= Richard Fiennes, 7th Baron Dacre =

English knight

Richard Fiennes, 7th Baron Dacre jure uxoris (1415 – 25 November 1483) was an English politician and hereditary keeper of Herstmonceux Castle in Sussex.

==Life and ancestry==
He was the son of Sir Roger Fiennes, Member of Parliament (M.P.) for Sussex, and Elizabeth Holland, whose paternal grandfather was the brother of Thomas Holland, 1st Earl of Kent. His paternal uncle was James Fiennes, 1st Baron Saye and Sele.

He was the hereditary keeper of Herstmonceux Castle, an office which descended in the Fiennes family until the execution of Thomas Fiennes, 9th Baron Dacre. By patent of 7 November 1458, King Henry VI of England accepted him as Lord Dacre, and by two writs in 1459 and 1482, he was summoned to Parliament as Baron Dacre.

In 1473, the King made the final award of the lands of the sixth Baron Dacre between the heir male (Humphrey Dacre, the younger of Joan Dacre's two surviving uncles) and the heir general (Richard Fiennes, in right of his wife, Joan Dacre, who had succeeded to the baronial title suo jure on 5 January 1458).
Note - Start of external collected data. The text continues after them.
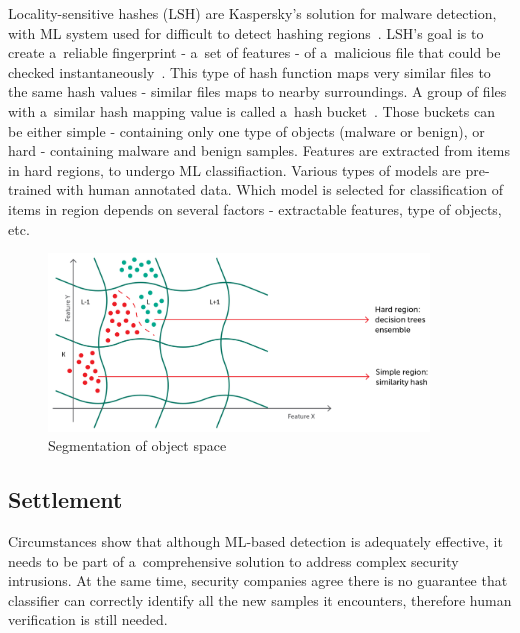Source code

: Locality-sensitive hashes (LSH) are Kaspersky's solution for malware detection, with ML system used for difficult to detect hashing regions~\cite{whitepaper:kaspersky_machine_learning}.
LSH's goal is to create a~reliable fingerprint - a~set of features -  of a~malicious file that could be checked instantaneously~\cite{whitepaper:kaspersky_machine_learning}.
This type of hash function maps very similar files to the same hash values - similar files maps to nearby surroundings.
A group of files with a~similar hash mapping value is called a~hash bucket~\cite{whitepaper:kaspersky_machine_learning}.
Those buckets can be either simple - containing only one type of objects (malware or benign), or hard - containing malware and benign samples.
Features are extracted from items in hard regions, to undergo ML classifiaction.
Various types of models are pre-trained with human annotated data.
Which model is selected for classification of items in region depends on several factors - extractable features, type of objects, etc.

\begin{figure}[htb]
    \centering
    \includegraphics[width=0.9\textwidth]{imgs/kaspersky_regions.png}
    \caption{Segmentation of object space~\cite{whitepaper:kaspersky_machine_learning}}
    \label{fig:kaspersky_regions}
\end{figure}
\FloatBarrier

\subsection{Settlement}\label{subsec:settlement}

Circumstances show that although ML-based detection is adequately effective, it needs to be part of a~comprehensive solution to address complex security intrusions.
At the same time, security companies agree there is no guarantee that classifier can correctly identify all the new samples it encounters, therefore human verification is still needed.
Most of the estates went to the heir male, with remainder to the heir general, while the peerage went to Fiennes in right of his wife.

Peerage lawyers have claimed that Fiennes's summons to Parliament created a new barony, for though his wife was a peeress in her own right, his summons was not a courtesy one. J. Horace Round held that the award of 1473 assigning the heir general and her husband precedence of the old barony, over that of the heir male, was a recognition of his wife's accession to the original barony.

==Marriage and issue==
In June 1446, he married Joan Dacre, 7th Baroness Dacre. Their children were:
- Sir John Fiennes, born c. 1447 at Herstmonceux Castle; married Alice FitzHugh; father of Thomas Fiennes, 8th Baron Dacre.
- Sir Thomas Fiennes
- Elizabeth Fiennes, married John Clinton, 6th Baron Clinton, great-grandfather of Edward Clinton, 1st Earl of Lincoln.
- Richard Fiennes
- Roger Fiennes

Another (unnamed) daughter was stated in the 1623 Heralds' Visitation of Gloucestershire to have been the first and short-lived wife of Sir Walter Denys (d. 1505) of Alveston, Glos., son/heir of Maurice Denys.